* _What you should do_: Give back all of the data, word for word.

★ ★ ★ ★

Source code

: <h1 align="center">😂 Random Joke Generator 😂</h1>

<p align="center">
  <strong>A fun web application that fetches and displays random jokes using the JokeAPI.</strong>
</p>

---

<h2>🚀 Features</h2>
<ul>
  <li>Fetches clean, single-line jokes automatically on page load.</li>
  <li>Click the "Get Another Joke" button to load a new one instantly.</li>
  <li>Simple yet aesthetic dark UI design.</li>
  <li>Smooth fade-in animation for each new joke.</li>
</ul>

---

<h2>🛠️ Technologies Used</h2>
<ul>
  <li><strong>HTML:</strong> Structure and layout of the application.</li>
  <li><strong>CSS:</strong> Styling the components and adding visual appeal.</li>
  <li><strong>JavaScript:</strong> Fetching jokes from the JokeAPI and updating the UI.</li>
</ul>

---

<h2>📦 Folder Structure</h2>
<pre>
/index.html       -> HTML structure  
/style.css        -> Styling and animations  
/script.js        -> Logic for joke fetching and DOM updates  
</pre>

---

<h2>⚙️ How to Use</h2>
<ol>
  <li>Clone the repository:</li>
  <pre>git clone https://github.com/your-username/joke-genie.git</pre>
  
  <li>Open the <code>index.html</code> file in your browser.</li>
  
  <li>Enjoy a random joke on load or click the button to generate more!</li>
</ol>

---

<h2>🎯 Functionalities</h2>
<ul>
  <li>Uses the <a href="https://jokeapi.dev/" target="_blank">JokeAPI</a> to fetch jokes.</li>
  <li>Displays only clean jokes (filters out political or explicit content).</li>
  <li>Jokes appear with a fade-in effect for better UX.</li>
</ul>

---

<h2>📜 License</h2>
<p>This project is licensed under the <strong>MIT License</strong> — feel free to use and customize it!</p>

★ ★ ★ ★

* _Finished task_:
Source code

: <h1 align="center">😂 Random Joke Generator 😂</h1>

<p align="center">
  <strong>A fun web application that fetches and displays random jokes using the JokeAPI.</strong>
</p>

---

<h2>🚀 Features</h2>
<ul>
  <li>Fetches clean, single-line jokes automatically on page load.</li>
  <li>Click the "Get Another Joke" button to load a new one instantly.</li>
  <li>Simple yet aesthetic dark UI design.</li>
  <li>Smooth fade-in animation for each new joke.</li>
</ul>

---

<h2>🛠️ Technologies Used</h2>
<ul>
  <li><strong>HTML:</strong> Structure and layout of the application.</li>
  <li><strong>CSS:</strong> Styling the components and adding visual appeal.</li>
  <li><strong>JavaScript:</strong> Fetching jokes from the JokeAPI and updating the UI.</li>
</ul>

---

<h2>📦 Folder Structure</h2>
<pre>
/index.html       -> HTML structure  
/style.css        -> Styling and animations  
/script.js        -> Logic for joke fetching and DOM updates  
</pre>

---

<h2>⚙️ How to Use</h2>
<ol>
  <li>Clone the repository:</li>
  <pre>git clone https://github.com/your-username/joke-genie.git</pre>
  
  <li>Open the <code>index.html</code> file in your browser.</li>
  
  <li>Enjoy a random joke on load or click the button to generate more!</li>
</ol>

---

<h2>🎯 Functionalities</h2>
<ul>
  <li>Uses the <a href="https://jokeapi.dev/" target="_blank">JokeAPI</a> to fetch jokes.</li>
  <li>Displays only clean jokes (filters out political or explicit content).</li>
  <li>Jokes appear with a fade-in effect for better UX.</li>
</ul>

---

<h2>📜 License</h2>
<p>This project is licensed under the <strong>MIT License</strong> — feel free to use and customize it!</p>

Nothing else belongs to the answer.